┌────────

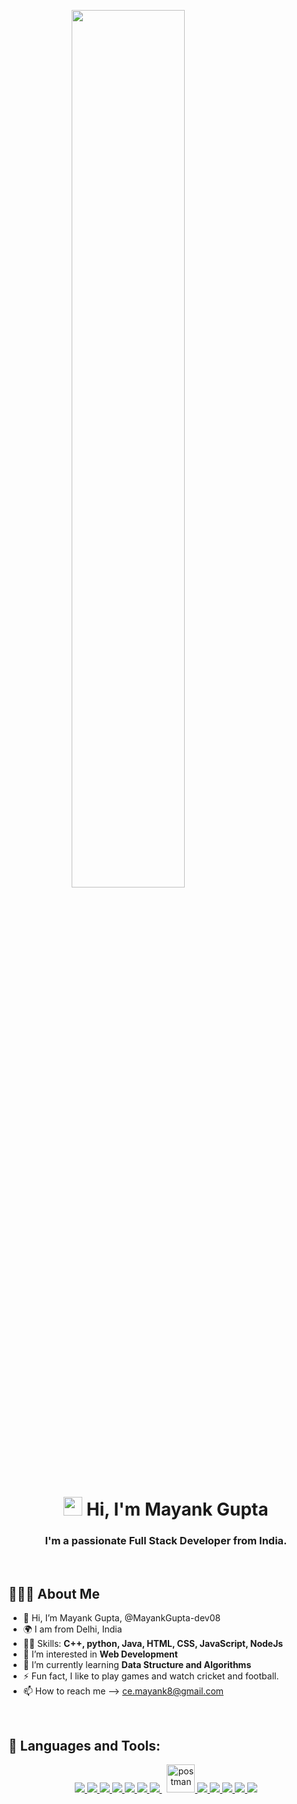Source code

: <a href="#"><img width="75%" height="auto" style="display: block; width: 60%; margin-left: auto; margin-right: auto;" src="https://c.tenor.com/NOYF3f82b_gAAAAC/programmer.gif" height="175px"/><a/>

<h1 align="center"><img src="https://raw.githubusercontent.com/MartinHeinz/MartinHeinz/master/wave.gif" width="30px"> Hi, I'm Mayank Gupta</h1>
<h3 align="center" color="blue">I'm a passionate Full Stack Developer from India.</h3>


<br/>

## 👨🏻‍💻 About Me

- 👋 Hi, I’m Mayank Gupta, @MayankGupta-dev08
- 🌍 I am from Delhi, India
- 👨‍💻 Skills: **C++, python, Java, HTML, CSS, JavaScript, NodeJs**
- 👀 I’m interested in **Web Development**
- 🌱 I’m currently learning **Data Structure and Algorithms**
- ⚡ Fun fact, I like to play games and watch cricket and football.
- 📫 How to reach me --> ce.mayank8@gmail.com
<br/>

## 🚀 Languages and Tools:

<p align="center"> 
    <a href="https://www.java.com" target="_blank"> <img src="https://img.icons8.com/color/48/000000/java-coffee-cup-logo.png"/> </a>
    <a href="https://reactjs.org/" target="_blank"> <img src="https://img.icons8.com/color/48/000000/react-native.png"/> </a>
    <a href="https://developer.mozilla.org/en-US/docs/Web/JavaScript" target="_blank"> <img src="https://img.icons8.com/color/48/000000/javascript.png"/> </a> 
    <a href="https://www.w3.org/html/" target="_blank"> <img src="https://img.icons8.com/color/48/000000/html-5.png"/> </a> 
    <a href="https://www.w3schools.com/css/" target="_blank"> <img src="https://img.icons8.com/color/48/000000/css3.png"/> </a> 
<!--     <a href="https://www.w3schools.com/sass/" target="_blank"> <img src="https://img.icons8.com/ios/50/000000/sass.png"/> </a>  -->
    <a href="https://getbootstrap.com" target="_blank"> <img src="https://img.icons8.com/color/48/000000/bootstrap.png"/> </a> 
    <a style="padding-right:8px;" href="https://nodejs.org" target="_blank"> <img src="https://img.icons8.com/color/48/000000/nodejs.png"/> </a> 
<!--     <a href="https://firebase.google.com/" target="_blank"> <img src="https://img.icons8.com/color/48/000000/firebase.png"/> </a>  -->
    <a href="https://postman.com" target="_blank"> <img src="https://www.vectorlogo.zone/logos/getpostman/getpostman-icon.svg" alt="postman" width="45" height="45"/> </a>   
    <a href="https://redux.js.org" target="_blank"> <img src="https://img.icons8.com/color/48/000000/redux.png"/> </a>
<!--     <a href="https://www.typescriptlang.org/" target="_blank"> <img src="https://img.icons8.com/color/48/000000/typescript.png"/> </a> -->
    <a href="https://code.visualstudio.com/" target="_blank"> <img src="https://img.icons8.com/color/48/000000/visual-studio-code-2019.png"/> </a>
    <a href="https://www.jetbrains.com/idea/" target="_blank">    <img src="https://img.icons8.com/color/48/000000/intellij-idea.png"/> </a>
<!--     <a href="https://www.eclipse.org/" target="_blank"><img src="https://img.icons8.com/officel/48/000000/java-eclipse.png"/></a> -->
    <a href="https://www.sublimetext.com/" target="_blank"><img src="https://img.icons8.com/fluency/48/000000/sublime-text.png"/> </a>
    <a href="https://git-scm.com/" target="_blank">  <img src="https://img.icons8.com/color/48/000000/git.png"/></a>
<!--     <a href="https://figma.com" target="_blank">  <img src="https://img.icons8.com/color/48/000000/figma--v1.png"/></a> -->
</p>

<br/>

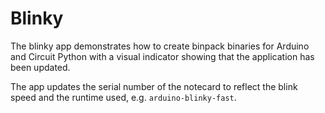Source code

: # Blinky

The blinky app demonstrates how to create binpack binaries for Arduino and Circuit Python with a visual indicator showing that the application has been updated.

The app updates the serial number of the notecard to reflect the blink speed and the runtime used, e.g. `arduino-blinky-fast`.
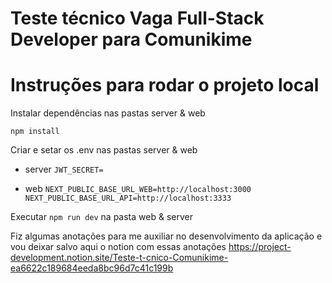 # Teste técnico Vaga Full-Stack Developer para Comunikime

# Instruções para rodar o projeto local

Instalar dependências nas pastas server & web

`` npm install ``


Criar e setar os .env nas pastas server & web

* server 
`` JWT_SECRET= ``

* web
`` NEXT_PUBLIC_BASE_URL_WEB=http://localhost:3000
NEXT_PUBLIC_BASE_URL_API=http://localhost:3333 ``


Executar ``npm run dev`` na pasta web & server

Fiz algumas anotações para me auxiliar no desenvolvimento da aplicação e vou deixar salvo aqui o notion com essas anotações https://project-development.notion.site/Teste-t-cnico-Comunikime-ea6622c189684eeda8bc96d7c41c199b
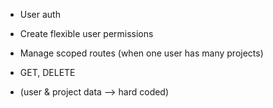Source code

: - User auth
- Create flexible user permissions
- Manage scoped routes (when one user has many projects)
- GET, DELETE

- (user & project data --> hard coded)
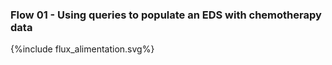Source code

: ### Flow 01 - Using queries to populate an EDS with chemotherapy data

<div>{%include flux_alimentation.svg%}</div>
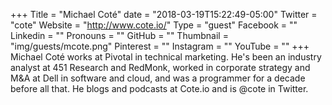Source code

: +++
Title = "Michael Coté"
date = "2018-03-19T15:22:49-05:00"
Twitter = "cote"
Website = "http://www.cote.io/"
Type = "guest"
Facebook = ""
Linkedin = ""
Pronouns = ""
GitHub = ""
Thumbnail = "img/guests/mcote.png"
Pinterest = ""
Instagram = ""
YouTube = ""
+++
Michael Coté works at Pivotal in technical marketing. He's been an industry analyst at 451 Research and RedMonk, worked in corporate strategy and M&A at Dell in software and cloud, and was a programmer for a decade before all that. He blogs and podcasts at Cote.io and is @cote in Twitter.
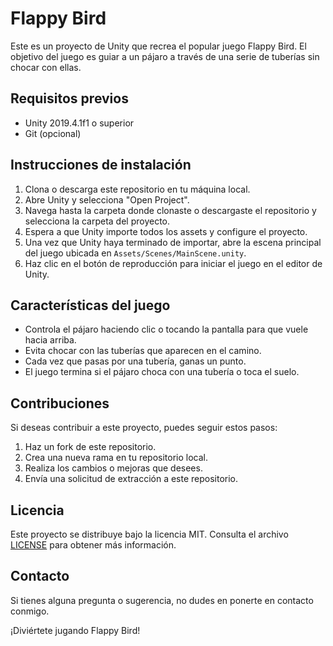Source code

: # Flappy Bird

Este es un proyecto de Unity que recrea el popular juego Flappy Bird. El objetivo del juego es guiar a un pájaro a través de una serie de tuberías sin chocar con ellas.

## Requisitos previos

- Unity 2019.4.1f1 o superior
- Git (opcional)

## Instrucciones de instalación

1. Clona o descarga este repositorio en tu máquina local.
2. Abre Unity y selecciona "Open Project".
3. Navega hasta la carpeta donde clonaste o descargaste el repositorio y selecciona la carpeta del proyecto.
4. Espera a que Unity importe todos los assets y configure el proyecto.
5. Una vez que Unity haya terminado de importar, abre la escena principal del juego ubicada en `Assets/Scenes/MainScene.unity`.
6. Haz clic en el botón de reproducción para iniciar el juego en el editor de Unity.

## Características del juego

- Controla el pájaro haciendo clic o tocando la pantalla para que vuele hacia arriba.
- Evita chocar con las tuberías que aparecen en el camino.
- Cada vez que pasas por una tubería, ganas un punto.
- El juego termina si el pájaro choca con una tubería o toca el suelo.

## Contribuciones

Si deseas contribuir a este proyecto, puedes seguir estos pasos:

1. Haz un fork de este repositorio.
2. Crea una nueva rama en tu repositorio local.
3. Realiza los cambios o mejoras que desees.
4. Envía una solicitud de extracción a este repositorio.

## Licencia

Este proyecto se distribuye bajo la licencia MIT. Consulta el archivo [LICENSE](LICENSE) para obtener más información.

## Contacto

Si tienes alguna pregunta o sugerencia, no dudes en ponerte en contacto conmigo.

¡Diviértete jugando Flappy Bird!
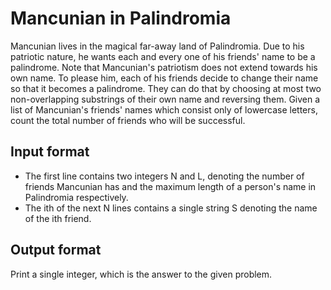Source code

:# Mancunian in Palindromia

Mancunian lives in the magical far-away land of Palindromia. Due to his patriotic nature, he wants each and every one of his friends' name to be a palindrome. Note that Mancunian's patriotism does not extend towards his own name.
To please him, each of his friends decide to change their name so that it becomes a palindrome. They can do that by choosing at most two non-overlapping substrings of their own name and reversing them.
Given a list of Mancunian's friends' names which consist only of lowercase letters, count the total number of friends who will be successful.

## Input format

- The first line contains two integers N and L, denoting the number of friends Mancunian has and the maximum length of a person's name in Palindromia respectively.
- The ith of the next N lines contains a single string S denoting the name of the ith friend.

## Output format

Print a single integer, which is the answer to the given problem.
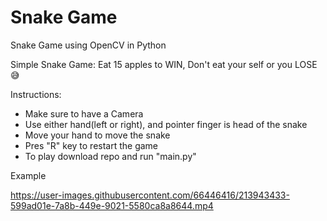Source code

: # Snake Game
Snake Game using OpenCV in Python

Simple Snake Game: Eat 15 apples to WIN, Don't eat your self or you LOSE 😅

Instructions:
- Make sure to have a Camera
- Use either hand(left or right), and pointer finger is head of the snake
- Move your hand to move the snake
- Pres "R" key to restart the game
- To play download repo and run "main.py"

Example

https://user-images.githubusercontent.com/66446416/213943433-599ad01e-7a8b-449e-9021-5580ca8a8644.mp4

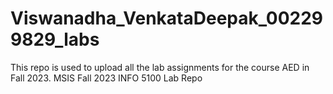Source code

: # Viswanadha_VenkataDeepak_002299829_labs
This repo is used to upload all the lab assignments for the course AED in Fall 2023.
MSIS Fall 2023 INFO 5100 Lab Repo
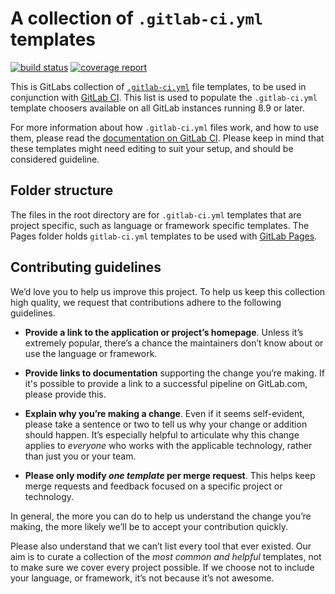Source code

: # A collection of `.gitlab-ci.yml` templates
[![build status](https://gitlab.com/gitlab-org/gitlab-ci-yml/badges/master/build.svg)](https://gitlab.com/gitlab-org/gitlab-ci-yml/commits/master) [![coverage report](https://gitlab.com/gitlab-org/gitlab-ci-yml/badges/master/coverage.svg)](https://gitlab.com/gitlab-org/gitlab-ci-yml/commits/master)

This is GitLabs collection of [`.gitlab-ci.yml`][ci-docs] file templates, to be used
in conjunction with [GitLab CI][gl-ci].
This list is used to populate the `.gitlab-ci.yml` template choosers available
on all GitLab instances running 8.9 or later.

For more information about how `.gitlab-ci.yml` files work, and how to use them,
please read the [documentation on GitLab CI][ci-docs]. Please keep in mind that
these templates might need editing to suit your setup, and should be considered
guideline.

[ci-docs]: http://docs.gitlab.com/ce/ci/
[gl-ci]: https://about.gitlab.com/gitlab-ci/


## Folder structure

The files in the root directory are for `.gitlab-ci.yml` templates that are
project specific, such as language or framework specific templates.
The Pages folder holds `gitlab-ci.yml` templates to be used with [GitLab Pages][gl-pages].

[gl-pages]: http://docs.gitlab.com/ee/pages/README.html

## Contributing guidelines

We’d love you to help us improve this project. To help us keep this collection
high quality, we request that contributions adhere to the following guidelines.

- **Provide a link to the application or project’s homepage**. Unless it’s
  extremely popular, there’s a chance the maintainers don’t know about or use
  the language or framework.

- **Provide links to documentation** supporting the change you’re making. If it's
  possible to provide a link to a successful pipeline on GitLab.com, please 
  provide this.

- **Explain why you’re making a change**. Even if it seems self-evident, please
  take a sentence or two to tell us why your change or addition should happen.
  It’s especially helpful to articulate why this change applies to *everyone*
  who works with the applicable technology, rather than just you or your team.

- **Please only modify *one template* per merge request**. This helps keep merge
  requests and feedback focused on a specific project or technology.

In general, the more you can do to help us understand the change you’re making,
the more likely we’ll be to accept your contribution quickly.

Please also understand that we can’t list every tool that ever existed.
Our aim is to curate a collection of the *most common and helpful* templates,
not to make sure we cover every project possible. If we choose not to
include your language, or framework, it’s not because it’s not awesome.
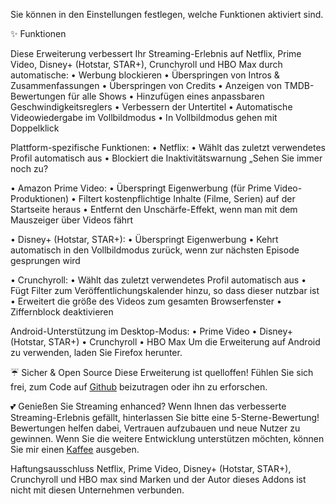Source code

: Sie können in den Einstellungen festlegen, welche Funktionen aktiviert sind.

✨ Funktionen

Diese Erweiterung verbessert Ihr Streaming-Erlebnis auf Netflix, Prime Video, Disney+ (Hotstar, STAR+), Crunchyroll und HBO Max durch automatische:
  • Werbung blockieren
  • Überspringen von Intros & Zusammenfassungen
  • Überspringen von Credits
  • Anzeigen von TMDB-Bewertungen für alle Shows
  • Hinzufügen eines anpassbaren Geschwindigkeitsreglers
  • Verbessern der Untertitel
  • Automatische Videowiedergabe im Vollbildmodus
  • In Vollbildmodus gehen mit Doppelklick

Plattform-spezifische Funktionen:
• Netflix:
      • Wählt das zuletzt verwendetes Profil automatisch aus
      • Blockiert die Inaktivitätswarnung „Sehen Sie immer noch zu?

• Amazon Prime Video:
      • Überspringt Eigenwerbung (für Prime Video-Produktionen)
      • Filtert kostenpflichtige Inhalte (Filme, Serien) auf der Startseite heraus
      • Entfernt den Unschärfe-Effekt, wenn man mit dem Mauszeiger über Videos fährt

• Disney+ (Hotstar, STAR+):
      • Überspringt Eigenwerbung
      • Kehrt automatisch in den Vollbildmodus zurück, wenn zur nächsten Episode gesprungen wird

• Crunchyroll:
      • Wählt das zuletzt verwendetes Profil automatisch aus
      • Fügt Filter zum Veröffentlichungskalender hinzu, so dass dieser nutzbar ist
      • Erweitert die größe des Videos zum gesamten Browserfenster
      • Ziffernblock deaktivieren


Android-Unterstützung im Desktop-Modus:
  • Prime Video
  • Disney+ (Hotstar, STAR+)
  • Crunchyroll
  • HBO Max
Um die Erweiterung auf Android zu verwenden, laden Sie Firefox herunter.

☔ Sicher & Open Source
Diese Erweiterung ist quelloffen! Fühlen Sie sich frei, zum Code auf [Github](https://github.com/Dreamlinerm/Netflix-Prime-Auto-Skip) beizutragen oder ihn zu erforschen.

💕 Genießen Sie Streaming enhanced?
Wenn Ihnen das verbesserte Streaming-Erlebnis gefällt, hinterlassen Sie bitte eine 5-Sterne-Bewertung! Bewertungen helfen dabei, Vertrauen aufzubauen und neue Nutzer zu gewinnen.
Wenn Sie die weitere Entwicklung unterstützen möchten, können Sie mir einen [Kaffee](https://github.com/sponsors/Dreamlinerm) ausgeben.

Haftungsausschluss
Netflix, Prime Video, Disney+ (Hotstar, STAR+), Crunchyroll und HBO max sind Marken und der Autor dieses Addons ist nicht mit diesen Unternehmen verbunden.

└────────

**Exercise details:** Which of the lines above hold the string "application"? Copy each one.

**Exercise response:**
The blinky app demonstrates how to create binpack binaries for Arduino and Circuit Python with a visual indicator showing that the application has been updated.
- **Provide a link to the application or project’s homepage**. Unless it’s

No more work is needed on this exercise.